Most states with deposit return systems saw static or reduced bottle redemption rates in 2022, according to a deposit advocacy organization.
New data from the Container Recycling Institute (CRI) showed that 2022 beverage container redemption rates in seven of the nine U.S. states with available data on their bottle bills were either lower than or remained within 1 percentage point of 2021 rates.
Oregon and Maine are the only states that saw a noticeable increase. Iowa did not have current data available, according to a press release.
Susan Collins, CRI president, said in the press release that stagnant or falling redemption rates “point to the need for program modernizations – such as higher container deposit amounts, coverage of more beverage types and additional convenient options for consumers to return bottles and cans.”
“Several bottle bill states still do not include deposits on noncarbonated drinks, including bottled water – sales of which have skyrocketed since the deposit return systems were implemented in the 1970s and ’80s,” she added.
Digging into the data
From 2021 to 2022, redemption rates in Michigan and California crept up 1 percentage point each, to 76% in Michigan and 60% in California. (The California Department of Resources Recycling and Recovery reports a 70% redemption rate for 2022 and a 68% rate for 2021 because it includes containers returned through curbside collection. The state is unique in that methodology, so CRI adjusts the rate in its reporting.)
New York and Massachusetts stayed the same at 70% and 38%, respectively, while Connecticut fell 1 percentage point to 45%.
Vermont saw a decrease of 6 percentage points to 72% and Hawaii a decrease of 4 percentage points to 58%.
In Oregon, the rate increased 5 percentage points to 86% and in Maine it jumped 3 percentage points to 78%.
Collins noted that the overall U.S. recycling rate is 24% for beverage containers not on deposit, and “even outdated deposit return systems perform better than non-deposit ones.”
Future increases anticipated
California added deposits for wine and distilled spirit containers in 2022 with SB 1013 and provided nearly $400 million in new spending for the bottle bill program. More than half a billion additional bottles and cans will be recycled annually with the changes, the press release noted.
There’s another California bill in play this year to add fruit and vegetable juice containers to the deposit program. If passed, SB 353 would add a deposit to an estimated 188 million new containers, in addition to the 18.4 billion containers already covered by the program, the press release stated.
In 2021 in Connecticut, SB 1037 added deposits to non-carbonated beverages, hard cider and malt-based hard cider effective Jan. 1, 2023, provided a handling fee increase for retailers and redemption centers, and will increase the deposit amount on eligible containers from 5 cents to 10 cents effective Jan. 1, 2024.
The press release noted that when Oregon increased its deposit from 5 cents to 10 cents, the redemption rate climbed 22 percentage points in three years.

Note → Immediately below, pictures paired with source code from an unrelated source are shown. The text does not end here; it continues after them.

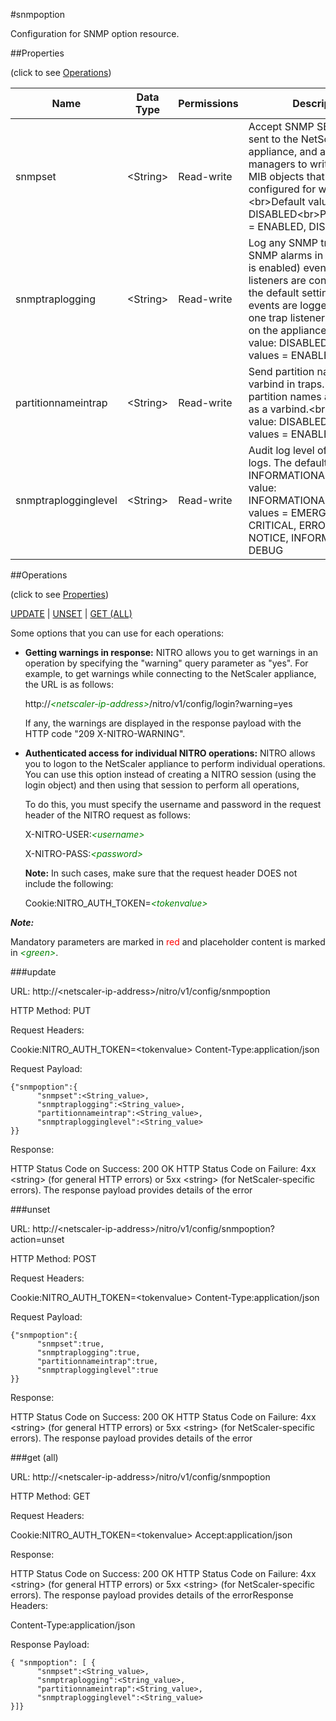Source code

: #snmpoption

Configuration for SNMP option resource.


##Properties 
<span>(click to see [Operations](#operations))</span>


<table><thead><tr><th>Name</th><th> Data Type</th><th> Permissions</th><th>Description</th></tr></thead><tbody><tr><td>snmpset</td><td>&lt;String></td><td>Read-write</td><td>Accept SNMP SET requests sent to the NetScaler appliance, and allow SNMP managers to write values to MIB objects that are configured for write access.&lt;br>Default value: DISABLED&lt;br>Possible values = ENABLED, DISABLED</td><tr><tr><td>snmptraplogging</td><td>&lt;String></td><td>Read-write</td><td>Log any SNMP trap events (for SNMP alarms in which logging is enabled) even if no trap listeners are configured. With the default setting, SNMP trap events are logged if at least one trap listener is configured on the appliance.&lt;br>Default value: DISABLED&lt;br>Possible values = ENABLED, DISABLED</td><tr><tr><td>partitionnameintrap</td><td>&lt;String></td><td>Read-write</td><td>Send partition name as a varbind in traps. By default the partition names are not sent as a varbind.&lt;br>Default value: DISABLED&lt;br>Possible values = ENABLED, DISABLED</td><tr><tr><td>snmptraplogginglevel</td><td>&lt;String></td><td>Read-write</td><td>Audit log level of SNMP trap logs. The default value is INFORMATIONAL.&lt;br>Default value: INFORMATIONAL&lt;br>Possible values = EMERGENCY, ALERT, CRITICAL, ERROR, WARNING, NOTICE, INFORMATIONAL, DEBUG</td><tr></tbody></table>
##Operations 
<span>(click to see [Properties](#properties))</span>


[UPDATE](#update) | [UNSET](#unset) | [GET (ALL)](#get-(all))


Some options that you can use for each operations:
<ul><li><p><b>Getting warnings in response:</b> NITRO allows you to get warnings in an operation by specifying the "warning" query parameter as "yes". For example, to get warnings while connecting to the NetScaler appliance, the URL is as follows:</p><p>http://<span style="color:green;font-style:italic;">&lt;netscaler-ip-address&gt;</span>/nitro/v1/config/login?warning=yes</p><p>If any, the warnings are displayed in the response payload with the HTTP code "209 X-NITRO-WARNING".</p></li><li><p><b>Authenticated access for individual NITRO operations:</b> NITRO allows you to logon to the NetScaler appliance to perform individual operations. You can use this option instead of creating a NITRO session (using the login object) and then using that session to perform all operations,</p><p>To do this, you must specify the username and password in the request header of the NITRO request as follows:</p><p>X-NITRO-USER:<span style="color:green;font-style:italic;">&lt;username&gt;</span></p><p>X-NITRO-PASS:<span style="color:green;font-style:italic;">&lt;password&gt;</span></p><p><b>Note:</b> In such cases, make sure that the request header DOES not include the following:</p><p>Cookie:NITRO_AUTH_TOKEN=<span style="color:green;font-style:italic;">&lt;tokenvalue&gt;</span></p></li></ul>



***Note:*** 
Mandatory parameters are marked in <span style="color:#FF0000;">red</span> and placeholder content is marked in <span style="color:green;font-style:italic">&lt;green&gt;</span>.

###update



URL: http://&lt;netscaler-ip-address&gt;/nitro/v1/config/snmpoption
HTTP Method: PUT
Request Headers:

Cookie:NITRO_AUTH_TOKEN=&lt;tokenvalue&gt;Content-Type:application/json

Request Payload: ```{"snmpoption":{      "snmpset":<String_value>,      "snmptraplogging":<String_value>,      "partitionnameintrap":<String_value>,      "snmptraplogginglevel":<String_value>}}```
Response:
HTTP Status Code on Success: 200 OKHTTP Status Code on Failure: 4xx &lt;string&gt; (for general HTTP errors) or 5xx &lt;string&gt; (for NetScaler-specific errors). The response payload provides details of the error


###unset



URL: http://&lt;netscaler-ip-address&gt;/nitro/v1/config/snmpoption?action=unset
HTTP Method: POST
Request Headers:

Cookie:NITRO_AUTH_TOKEN=&lt;tokenvalue&gt;Content-Type:application/json

Request Payload: ```{"snmpoption":{      "snmpset":true,      "snmptraplogging":true,      "partitionnameintrap":true,      "snmptraplogginglevel":true}}```
Response:
HTTP Status Code on Success: 200 OKHTTP Status Code on Failure: 4xx &lt;string&gt; (for general HTTP errors) or 5xx &lt;string&gt; (for NetScaler-specific errors). The response payload provides details of the error


###get (all)



URL: http://&lt;netscaler-ip-address&gt;/nitro/v1/config/snmpoption
HTTP Method: GET
Request Headers:

Cookie:NITRO_AUTH_TOKEN=&lt;tokenvalue&gt;Accept:application/json

Response:
HTTP Status Code on Success: 200 OKHTTP Status Code on Failure: 4xx &lt;string&gt; (for general HTTP errors) or 5xx &lt;string&gt; (for NetScaler-specific errors). The response payload provides details of the errorResponse Headers:

Content-Type:application/json

Response Payload: ```{ "snmpoption": [ {      "snmpset":<String_value>,      "snmptraplogging":<String_value>,      "partitionnameintrap":<String_value>,      "snmptraplogginglevel":<String_value>}]}```




Maine enacted bottle bill reform this legislative session. LD 134 increased the handling fee for redemption centers and LD 1909 will streamline the container sorting process, establish a cooperative of beverage manufacturers to coordinate the transportation of and payment for materials, and put unredeemed deposits in a fund for program improvements instead of sending them to beverage companies.
Vermont and Massachusetts both have program modernization legislation in the works this session, as well.
Vermont’s Gov. Phil Scott vetoed H.158, which would have expanded deposit coverage to most beverage types, but the veto could be overturned by the General Assembly when it reconvenes in January.
Citing bottle bill momentum in other parts of the world, Collins said “all signs now point to a national bottle bill in the U.S. becoming a reality.”
“But in the meantime, it’s critical to work on the passage, implementation and expansion of state bottle bills to improve recycling rates and further contribute to increases in circularity,” she added.